PROVIDED INFORMATION Block Start

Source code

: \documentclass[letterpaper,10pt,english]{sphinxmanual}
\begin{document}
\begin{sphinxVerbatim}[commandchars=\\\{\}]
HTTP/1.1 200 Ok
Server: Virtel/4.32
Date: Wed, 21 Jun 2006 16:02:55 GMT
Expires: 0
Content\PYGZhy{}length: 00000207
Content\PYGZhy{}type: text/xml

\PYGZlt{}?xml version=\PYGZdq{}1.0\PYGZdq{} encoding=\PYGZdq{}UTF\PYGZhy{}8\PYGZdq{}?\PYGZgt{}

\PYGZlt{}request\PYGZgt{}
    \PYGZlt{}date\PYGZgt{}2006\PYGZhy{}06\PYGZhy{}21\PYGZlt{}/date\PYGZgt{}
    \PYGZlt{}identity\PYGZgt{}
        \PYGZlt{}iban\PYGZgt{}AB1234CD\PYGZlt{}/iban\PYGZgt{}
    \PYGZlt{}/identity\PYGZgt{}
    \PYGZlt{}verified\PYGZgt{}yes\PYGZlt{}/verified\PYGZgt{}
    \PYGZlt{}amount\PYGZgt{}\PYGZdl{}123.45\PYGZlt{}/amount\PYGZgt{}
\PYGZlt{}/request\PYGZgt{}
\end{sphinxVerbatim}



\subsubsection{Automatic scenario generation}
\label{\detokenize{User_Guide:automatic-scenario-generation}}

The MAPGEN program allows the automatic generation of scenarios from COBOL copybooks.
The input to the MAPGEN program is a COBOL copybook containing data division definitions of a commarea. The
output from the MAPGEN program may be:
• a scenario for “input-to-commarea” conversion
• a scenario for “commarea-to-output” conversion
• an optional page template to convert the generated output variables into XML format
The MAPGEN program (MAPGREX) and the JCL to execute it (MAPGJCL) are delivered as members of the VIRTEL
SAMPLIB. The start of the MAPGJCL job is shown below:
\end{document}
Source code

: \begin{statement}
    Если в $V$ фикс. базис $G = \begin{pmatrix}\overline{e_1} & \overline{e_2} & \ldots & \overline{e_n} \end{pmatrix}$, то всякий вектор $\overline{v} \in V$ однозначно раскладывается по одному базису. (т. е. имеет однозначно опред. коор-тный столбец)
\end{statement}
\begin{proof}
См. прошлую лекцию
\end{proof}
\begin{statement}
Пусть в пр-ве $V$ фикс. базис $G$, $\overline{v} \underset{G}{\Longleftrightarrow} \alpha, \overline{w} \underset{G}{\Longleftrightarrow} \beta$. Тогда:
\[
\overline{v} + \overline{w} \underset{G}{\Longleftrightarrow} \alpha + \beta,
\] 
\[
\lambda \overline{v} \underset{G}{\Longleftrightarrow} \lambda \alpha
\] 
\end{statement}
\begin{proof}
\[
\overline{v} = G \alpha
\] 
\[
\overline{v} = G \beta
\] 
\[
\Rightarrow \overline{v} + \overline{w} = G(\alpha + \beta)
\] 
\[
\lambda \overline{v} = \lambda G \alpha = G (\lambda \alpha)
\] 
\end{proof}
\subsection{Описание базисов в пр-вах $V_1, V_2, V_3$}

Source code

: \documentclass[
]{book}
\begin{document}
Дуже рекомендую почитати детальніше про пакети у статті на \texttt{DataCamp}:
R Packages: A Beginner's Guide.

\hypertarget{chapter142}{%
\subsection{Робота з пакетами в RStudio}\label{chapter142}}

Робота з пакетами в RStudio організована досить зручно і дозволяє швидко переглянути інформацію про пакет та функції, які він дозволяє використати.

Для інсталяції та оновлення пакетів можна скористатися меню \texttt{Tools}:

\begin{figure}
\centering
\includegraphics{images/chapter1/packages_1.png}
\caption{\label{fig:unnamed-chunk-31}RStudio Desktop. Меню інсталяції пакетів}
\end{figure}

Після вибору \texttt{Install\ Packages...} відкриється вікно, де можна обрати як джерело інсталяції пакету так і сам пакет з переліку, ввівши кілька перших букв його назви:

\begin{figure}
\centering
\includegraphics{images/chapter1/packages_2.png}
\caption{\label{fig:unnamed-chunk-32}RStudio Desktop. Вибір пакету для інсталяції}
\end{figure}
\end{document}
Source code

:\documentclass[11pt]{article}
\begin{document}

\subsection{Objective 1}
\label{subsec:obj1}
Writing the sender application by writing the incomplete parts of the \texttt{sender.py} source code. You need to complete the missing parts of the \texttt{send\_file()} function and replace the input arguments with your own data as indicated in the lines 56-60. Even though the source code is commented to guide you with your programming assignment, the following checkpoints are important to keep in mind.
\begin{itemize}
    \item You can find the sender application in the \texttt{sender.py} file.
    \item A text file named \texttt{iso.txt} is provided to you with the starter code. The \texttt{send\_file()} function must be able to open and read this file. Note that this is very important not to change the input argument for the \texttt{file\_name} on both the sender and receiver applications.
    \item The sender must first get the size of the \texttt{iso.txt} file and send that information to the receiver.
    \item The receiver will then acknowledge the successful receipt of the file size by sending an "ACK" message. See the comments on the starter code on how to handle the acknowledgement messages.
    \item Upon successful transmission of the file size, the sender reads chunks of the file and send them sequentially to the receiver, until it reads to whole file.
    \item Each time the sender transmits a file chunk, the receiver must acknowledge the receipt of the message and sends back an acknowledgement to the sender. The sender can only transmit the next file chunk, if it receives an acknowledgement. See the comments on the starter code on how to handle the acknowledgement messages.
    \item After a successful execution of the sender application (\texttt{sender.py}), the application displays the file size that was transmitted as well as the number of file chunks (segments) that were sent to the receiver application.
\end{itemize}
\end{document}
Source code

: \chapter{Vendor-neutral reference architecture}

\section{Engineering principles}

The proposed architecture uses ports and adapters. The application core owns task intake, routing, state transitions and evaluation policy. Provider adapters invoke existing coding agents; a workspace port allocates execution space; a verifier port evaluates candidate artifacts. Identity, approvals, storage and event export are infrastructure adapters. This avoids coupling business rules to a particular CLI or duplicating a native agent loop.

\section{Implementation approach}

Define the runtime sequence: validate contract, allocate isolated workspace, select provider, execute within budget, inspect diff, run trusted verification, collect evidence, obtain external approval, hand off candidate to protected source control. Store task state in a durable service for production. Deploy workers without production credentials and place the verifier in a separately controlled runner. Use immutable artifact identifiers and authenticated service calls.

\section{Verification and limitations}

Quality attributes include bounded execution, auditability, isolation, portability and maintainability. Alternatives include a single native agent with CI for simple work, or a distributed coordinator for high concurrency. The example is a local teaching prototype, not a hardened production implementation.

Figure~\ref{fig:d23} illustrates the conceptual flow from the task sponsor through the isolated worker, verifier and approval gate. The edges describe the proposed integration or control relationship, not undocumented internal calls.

PROVIDED INFORMATION Block End

* PROMPT: Find how many lines in the entries include the string "must", and state only the number.

* RESPONSE: 3